Consider the following sample program: static inline void write32(void *addr, unsigned int value) { *(volatile unsigned int *)addr = value; } extern unsigned char testvalue[]; void main() { write32(&testvalue, 4); } GCC 5.2 (with -O2 -fno-stack-protector -ffreestanding -fomit-frame-pointer) generates: main: mov r1, #4 mov r2, #0 ldr r3, .L2 ldrb r0, [r3] @ zero_extendqisi2 strb r1, [r3] ldrb r1, [r3, #1] @ zero_extendqisi2 strb r2, [r3, #1] ldrb r1, [r3, #2] @ zero_extendqisi2 strb r2, [r3, #2] ldrb r1, [r3, #3] @ zero_extendqisi2 strb r2, [r3, #3] bx lr Whereas GCC 4.9 (same arguments) generates: main: movw r3, #:lower16:testvalue movs r2, #4 movt r3, #:upper16:testvalue ldr r1, [r3] str r2, [r3] bx lr I think there are two problems with this: 1. Both GCC 5.2 and 4.9 generate superfluous load instructions to |addr|, even though the pointer is never dereferenced as an rvalue (only as the left-hand side of an assignment).

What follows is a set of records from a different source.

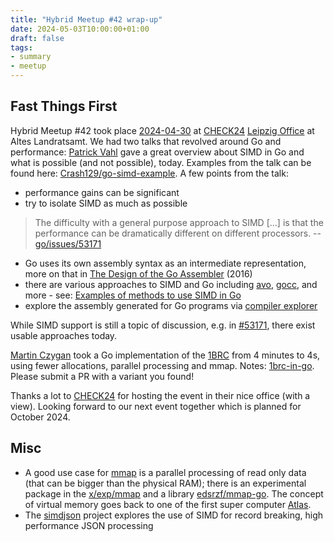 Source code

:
 ```yaml
---
title: "Hybrid Meetup #42 wrap-up"
date: 2024-05-03T10:00:00+01:00
draft: false
tags:
- summary
- meetup
---
```


## Fast Things First

Hybrid Meetup #42 took place
[2024-04-30](https://www.meetup.com/leipzig-golang/events/298066357) at
[CHECK24](https://check24.de) [Leipzig Office](https://www.linkedin.com/feed/update/urn:li:activity:7193158068761706496/) at Altes Landratsamt. We had two
talks that revolved around Go and performance: [Patrick Vahl](https://github.com/Crash129) gave a great
overview about SIMD in Go and what is possible (and not possible), today. Examples from the talk
can be found here:
[Crash129/go-simd-example](https://github.com/Crash129/go-simd-example). A few points from the talk:

* performance gains can be significant
* try to isolate SIMD as much as possible

> The difficulty with a general purpose approach to SIMD [...] is that the performance can be dramatically different on
> different processors. -- [go/issues/53171](https://github.com/golang/go/issues/53171#issuecomment-1142953120)

* Go uses its own assembly syntax as an intermediate representation, more on that in [The Design of the Go Assembler](https://go.dev/talks/2016/asm.slide#1) (2016)
* there are various approaches to SIMD and Go including [avo](https://github.com/mmcloughlin/avo), [gocc](https://github.com/kelindar/gocc), and more - see: [Examples of methods to use SIMD in Go](https://github.com/Crash129/go-simd-example?tab=readme-ov-file#examples-of-methods-to-use-simd-in-go)
* explore the assembly generated for Go programs via [compiler explorer](https://godbolt.org/z/oKvWhxqqn)

While SIMD support is still a topic of discussion, e.g. in [#53171](https://github.com/golang/go/issues/53171), there exist usable approaches today.

[Martin Czygan](https://de.linkedin.com/in/martin-czygan-58348842) took a Go
implementation of the [1BRC](https://1brc.dev) from 4 minutes to 4s, using
fewer allocations, parallel processing and mmap. Notes:
[1brc-in-go](https://github.com/golang-leipzig/1brc-in-go). Please submit a PR
with a variant you found!

Thanks a lot to [CHECK24](https://check24.de) for hosting the event in their
nice office (with a view). Looking forward to our next event together which is
planned for October 2024.



## Misc

* A good use case for [mmap](https://man7.org/linux/man-pages/man2/mmap.2.html) is a parallel processing of read only data (that can be bigger than the physical RAM);
  there is an experimental package in the
[x/exp/mmap](https://pkg.go.dev/golang.org/x/exp/mmap) and a library [edsrzf/mmap-go](https://github.com/edsrzf/mmap-go). The concept of virtual
memory goes back to one of the first super computer
[Atlas](https://en.wikipedia.org/wiki/Atlas_(computer)).
* The [simdjson](https://github.com/simdjson/simdjson) project explores the use of SIMD for record breaking, high performance JSON processing

<!--
https://www.linkedin.com/feed/update/urn:li:activity:7193158068761706496?updateEntityUrn=urn%3Ali%3Afs_feedUpdate%3A%28V2%2Curn%3Ali%3Aactivity%3A7193158068761706496%29
-->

This is a) unnecessary and b) dangerous since the pointer is declared volatile (meaning it could be an MMIO register with read side-effects). 2. GCC 5.2 seems to somehow assume it must treat the object as unaligned and generates byte-wise accesses. I don't understand why it would do that, since nothing here is declared __attribute__((packed)) and the explicit cast to a 4-byte-aligned type should remove any ambiguity for the compiler about which alignment it can assume. It is important for systems code to have a (portable) way to dereference an address with an explicit alignment regardless of where it came from (e.g. for MMIO registers that only support 32-bit wide accesses). Both of these issues can be solved by using __builtin_assume_aligned(addr, sizeof(unsigned long)), but I still think the compiler shouldn't have done this in the first place (and having a portable solution to this problem is preferable). Context: http://review.coreboot.org/#/c/11698
edit: target architecture in my example is armv7a, btw (although I doubt that this is architecture-specific)
(In reply to Julius Werner from comment #1) > edit: target architecture in my example is armv7a, btw (although I doubt > that this is architecture-specific) I suspect this is an armv7 issue only where there is missing support for misaligned load/stores. Also testvalue is aligned to 1 byte by default so what GCC is doing is correct as there is no way to do a volatile unaligned loads really.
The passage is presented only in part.